A severe winter storm weather blanketed much of the western U.S. late Saturday, causing mass flooding, car crashes, road closures and leading to eight deaths.

Heavy snow and freezing rain led to more car crashes in New Mexico, where a 4-year-old girl was killed in a rollover accident. Three more people died in a weather-related crash in the Texas Panhandle, the Associated Press reports. The storm downed power lines and trees in California, killing three since it began Thursday. Meanwhile, Arizona firefighters found the body of a man who died in the high waters of the Santa Cruz River.

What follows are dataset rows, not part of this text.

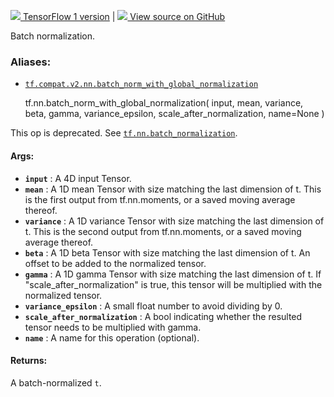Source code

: [ ![](https://tensorflow.google.cn/images/tf_logo_32px.png) TensorFlow 1
version](/versions/r1.15/api_docs/python/tf/nn/batch_norm_with_global_normalization)
|  [ ![](https://tensorflow.google.cn/images/GitHub-Mark-32px.png) View source
on GitHub
](https://github.com/tensorflow/tensorflow/blob/r2.0/tensorflow/python/ops/nn_impl.py#L1577-L1618)  
  
  
Batch normalization.

### Aliases:

  * [`tf.compat.v2.nn.batch_norm_with_global_normalization`](/api_docs/python/tf/nn/batch_norm_with_global_normalization)

    
    
    tf.nn.batch_norm_with_global_normalization(
        input,
        mean,
        variance,
        beta,
        gamma,
        variance_epsilon,
        scale_after_normalization,
        name=None
    )
    

This op is deprecated. See
[`tf.nn.batch_normalization`](https://tensorflow.google.cn/api_docs/python/tf/nn/batch_normalization).

#### Args:

  * **`input`** : A 4D input Tensor.
  * **`mean`** : A 1D mean Tensor with size matching the last dimension of t. This is the first output from tf.nn.moments, or a saved moving average thereof.
  * **`variance`** : A 1D variance Tensor with size matching the last dimension of t. This is the second output from tf.nn.moments, or a saved moving average thereof.
  * **`beta`** : A 1D beta Tensor with size matching the last dimension of t. An offset to be added to the normalized tensor.
  * **`gamma`** : A 1D gamma Tensor with size matching the last dimension of t. If "scale_after_normalization" is true, this tensor will be multiplied with the normalized tensor.
  * **`variance_epsilon`** : A small float number to avoid dividing by 0.
  * **`scale_after_normalization`** : A bool indicating whether the resulted tensor needs to be multiplied with gamma.
  * **`name`** : A name for this operation (optional).

#### Returns:

A batch-normalized `t`.


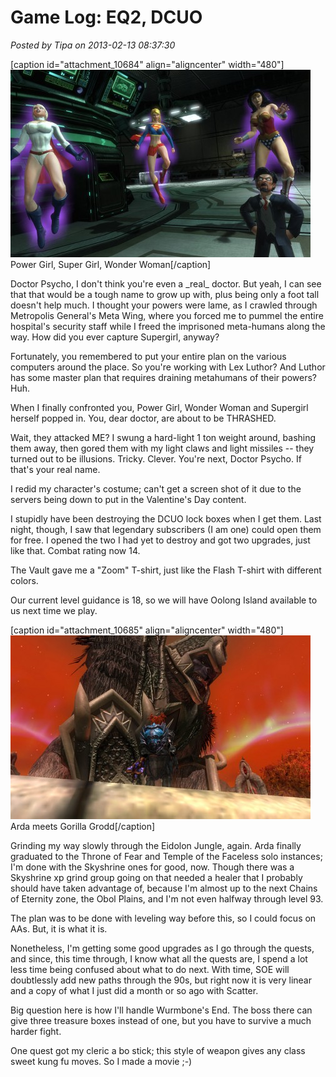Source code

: # Game Log: EQ2, DCUO

*Posted by Tipa on 2013-02-13 08:37:30*

[caption id="attachment\_10684" align="aligncenter" width="480"][![Power Girl, Super Girl, Wonder Woman](../../../uploads/2013/02/DCGame-2013-02-12-20-24-58-85-480x300.jpg)](../../../uploads/2013/02/DCGame-2013-02-12-20-24-58-85.jpg) Power Girl, Super Girl, Wonder Woman[/caption]

Doctor Psycho, I don't think you're even a \_real\_ doctor. But yeah, I can see that that would be a tough name to grow up with, plus being only a foot tall doesn't help much. I thought your powers were lame, as I crawled through Metropolis General's Meta Wing, where you forced me to pummel the entire hospital's security staff while I freed the imprisoned meta-humans along the way. How did you ever capture Supergirl, anyway?

Fortunately, you remembered to put your entire plan on the various computers around the place. So you're working with Lex Luthor? And Luthor has some master plan that requires draining metahumans of their powers? Huh.

When I finally confronted you, Power Girl, Wonder Woman and Supergirl herself popped in. You, dear doctor, are about to be THRASHED.

Wait, they attacked ME? I swung a hard-light 1 ton weight around, bashing them away, then gored them with my light claws and light missiles -- they turned out to be illusions. Tricky. Clever. You're next, Doctor Psycho. If that's your real name.

I redid my character's costume; can't get a screen shot of it due to the servers being down to put in the Valentine's Day content.

I stupidly have been destroying the DCUO lock boxes when I get them. Last night, though, I saw that legendary subscribers (I am one) could open them for free. I opened the two I had yet to destroy and got two upgrades, just like that. Combat rating now 14. 

The Vault gave me a "Zoom" T-shirt, just like the Flash T-shirt with different colors.

Our current level guidance is 18, so we will have Oolong Island available to us next time we play. 

[caption id="attachment\_10685" align="aligncenter" width="480"][![Arda meets Gorilla Grodd](../../../uploads/2013/02/EverQuest2-2013-02-12-22-10-00-50-480x294.jpg)](../../../uploads/2013/02/EverQuest2-2013-02-12-22-10-00-50.jpg) Arda meets Gorilla Grodd[/caption]

Grinding my way slowly through the Eidolon Jungle, again. Arda finally graduated to the Throne of Fear and Temple of the Faceless solo instances; I'm done with the Skyshrine ones for good, now. Though there was a Skyshrine xp grind group going on that needed a healer that I probably should have taken advantage of, because I'm almost up to the next Chains of Eternity zone, the Obol Plains, and I'm not even halfway through level 93.

The plan was to be done with leveling way before this, so I could focus on AAs. But, it is what it is.

Nonetheless, I'm getting some good upgrades as I go through the quests, and since, this time through, I know what all the quests are, I spend a lot less time being confused about what to do next. With time, SOE will doubtlessly add new paths through the 90s, but right now it is very linear and a copy of what I just did a month or so ago with Scatter.

Big question here is how I'll handle Wurmbone's End. The boss there can give three treasure boxes instead of one, but you have to survive a much harder fight.

One quest got my cleric a bo stick; this style of weapon gives any class sweet kung fu moves. So I made a movie ;-)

Forecasters said the “Nordic Outbreak” is moving South and eastward toward the Atlantic, with much of the Texas Panhandle under winter weather advisory until Monday.



That part of the country is in "permanent drought" isn't it?


Attention. This snow storm event did not happen. It's all been made up by those frauds who blame global warming for everything.


@Yoshi The condition is called "persistent drought", and yes, most of those areas are in it.  That doesn't mean rain doesn't happen - even flooding.  It just means that their total rainfall is below a certain level.

If a drought is defined as half of normal rainfall or less, and a place gets a third of normal rainfall in an hour, and that's all it gets that year, it's going to flood.  But it's still going to be in drought.